While these examples are groundbreaking discoveries, the important takeaway is recognizing the pattern of how and when the problems were solved. Taking a break and performing a simple task to let the mind wander can be absolutely pivotal in complex problem solving. It is so easy to get locked in when you’re stuck on a programming issue, doing guess and check work over and over with no success or frantically searching Stackoverflow as the time ticks away. When I get stuck on a difficult problem and I’m unable to solve it in a reasonable amount of time, I try to step away. At Westwerk, this means playing a round of foosball, talking with a co-worker, going for a walk or even taking a bathroom break.
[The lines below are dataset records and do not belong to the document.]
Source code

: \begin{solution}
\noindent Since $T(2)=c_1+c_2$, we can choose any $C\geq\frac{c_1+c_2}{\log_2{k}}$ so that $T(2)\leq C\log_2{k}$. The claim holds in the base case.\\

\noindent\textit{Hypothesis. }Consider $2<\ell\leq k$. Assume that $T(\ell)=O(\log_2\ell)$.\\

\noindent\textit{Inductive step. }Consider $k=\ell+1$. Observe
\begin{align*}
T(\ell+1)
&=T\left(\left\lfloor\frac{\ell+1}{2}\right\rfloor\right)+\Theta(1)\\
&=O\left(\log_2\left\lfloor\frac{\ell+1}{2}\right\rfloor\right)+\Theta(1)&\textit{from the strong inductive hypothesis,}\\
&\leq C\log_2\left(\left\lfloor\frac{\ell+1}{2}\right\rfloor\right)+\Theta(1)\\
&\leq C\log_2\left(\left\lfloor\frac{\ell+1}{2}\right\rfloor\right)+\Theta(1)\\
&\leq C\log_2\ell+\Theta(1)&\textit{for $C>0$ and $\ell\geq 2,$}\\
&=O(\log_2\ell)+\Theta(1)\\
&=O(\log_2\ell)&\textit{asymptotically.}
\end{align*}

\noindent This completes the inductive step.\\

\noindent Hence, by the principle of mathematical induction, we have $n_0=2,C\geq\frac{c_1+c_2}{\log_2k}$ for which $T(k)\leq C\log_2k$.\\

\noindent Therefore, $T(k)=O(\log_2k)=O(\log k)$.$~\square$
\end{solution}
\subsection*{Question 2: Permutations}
Just sitting stationary staring at a screen and racking your brain as the stress levels rise is usually not the best approach in my experience.
Studies on how this might work break human thought into conscious and unconscious. It’s hypothesized that there is a high relation between unconscious thought and divergent thinking, which is defined as creative thinking, such as generating several possible solutions to a problem. From the conclusion of “Where creativity resides: The generative power of unconscious thought” by Dijksterhuis and Meurs published in volume 15, issue 1, March 2006 of Consciousness and Cognition:
“One could say that unconscious thought is more ‘liberal’ than conscious thought and leads to the generation of items or ideas that are less obvious, less accessible and more creative. Upon being confronted with a task that requires a certain degree of creativity, it pays off to delegate the labor of thinking to the unconscious mind.”
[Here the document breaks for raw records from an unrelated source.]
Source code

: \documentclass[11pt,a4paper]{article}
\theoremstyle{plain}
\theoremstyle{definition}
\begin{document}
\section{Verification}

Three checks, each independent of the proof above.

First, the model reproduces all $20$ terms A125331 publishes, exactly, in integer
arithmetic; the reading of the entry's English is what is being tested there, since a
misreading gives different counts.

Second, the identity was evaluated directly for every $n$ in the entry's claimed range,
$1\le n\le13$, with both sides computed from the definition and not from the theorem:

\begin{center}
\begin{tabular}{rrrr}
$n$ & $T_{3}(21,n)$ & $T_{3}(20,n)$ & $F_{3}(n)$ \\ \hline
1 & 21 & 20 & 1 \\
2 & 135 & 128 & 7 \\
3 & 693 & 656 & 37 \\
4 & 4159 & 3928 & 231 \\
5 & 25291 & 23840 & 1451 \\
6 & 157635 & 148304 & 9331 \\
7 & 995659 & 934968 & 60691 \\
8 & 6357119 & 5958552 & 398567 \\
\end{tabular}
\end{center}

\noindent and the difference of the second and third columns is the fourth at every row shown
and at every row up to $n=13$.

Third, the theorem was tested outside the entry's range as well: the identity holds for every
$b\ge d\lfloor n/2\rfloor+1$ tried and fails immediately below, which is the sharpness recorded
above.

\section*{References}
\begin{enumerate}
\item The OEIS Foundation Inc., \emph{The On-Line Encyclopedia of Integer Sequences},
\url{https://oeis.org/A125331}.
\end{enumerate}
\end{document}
The real creative boost seems to happen after performing an undemanding and unrelated task during the break, not by just doing nothing. In a study by researchers at the University of California, Santa Barbara titled “Inspired by Distraction: Mind Wandering Facilitates Creative Incubation” that was published in volume 23, August 2012 of Psychological Science, it was found that in a repeated-exposure condition (coming back to the same problem), participants that engaged in an undemanding task during a break period performed 41% better than participants that rested, had no break or performed a demanding task during the break.
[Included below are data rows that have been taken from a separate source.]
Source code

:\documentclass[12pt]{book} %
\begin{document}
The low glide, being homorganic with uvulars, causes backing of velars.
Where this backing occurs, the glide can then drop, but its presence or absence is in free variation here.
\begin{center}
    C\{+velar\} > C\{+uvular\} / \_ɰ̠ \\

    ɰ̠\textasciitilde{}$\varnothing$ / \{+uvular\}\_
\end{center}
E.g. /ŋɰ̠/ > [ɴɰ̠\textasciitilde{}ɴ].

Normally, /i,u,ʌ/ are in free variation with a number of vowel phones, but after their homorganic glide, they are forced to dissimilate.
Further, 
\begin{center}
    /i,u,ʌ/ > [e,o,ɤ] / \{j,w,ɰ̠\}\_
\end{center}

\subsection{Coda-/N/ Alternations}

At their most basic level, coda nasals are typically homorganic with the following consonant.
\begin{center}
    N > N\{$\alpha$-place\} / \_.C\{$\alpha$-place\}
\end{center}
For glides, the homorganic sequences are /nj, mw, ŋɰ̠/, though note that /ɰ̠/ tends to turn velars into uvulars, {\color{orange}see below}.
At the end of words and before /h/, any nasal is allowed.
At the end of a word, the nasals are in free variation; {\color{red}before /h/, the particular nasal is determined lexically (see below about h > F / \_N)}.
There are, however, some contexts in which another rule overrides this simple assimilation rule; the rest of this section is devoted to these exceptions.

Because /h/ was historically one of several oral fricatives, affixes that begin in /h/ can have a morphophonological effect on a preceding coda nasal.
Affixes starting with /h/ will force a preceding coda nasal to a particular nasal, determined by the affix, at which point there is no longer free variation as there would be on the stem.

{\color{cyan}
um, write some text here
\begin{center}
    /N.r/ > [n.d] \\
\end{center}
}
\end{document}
That’s a number that programmers and employers shouldn’t ignore. Having to generate new ideas to solve demanding problems is something that comes up in programming all the time, and the evidence from the studies referenced above, among several others, show that breaks can be an important part of the process. Giving yourself and/or your employees the flexibility to approach problem solving in ways that might not be considered normal in a typical office environment could translate to significant performance boosts and increases in efficiency.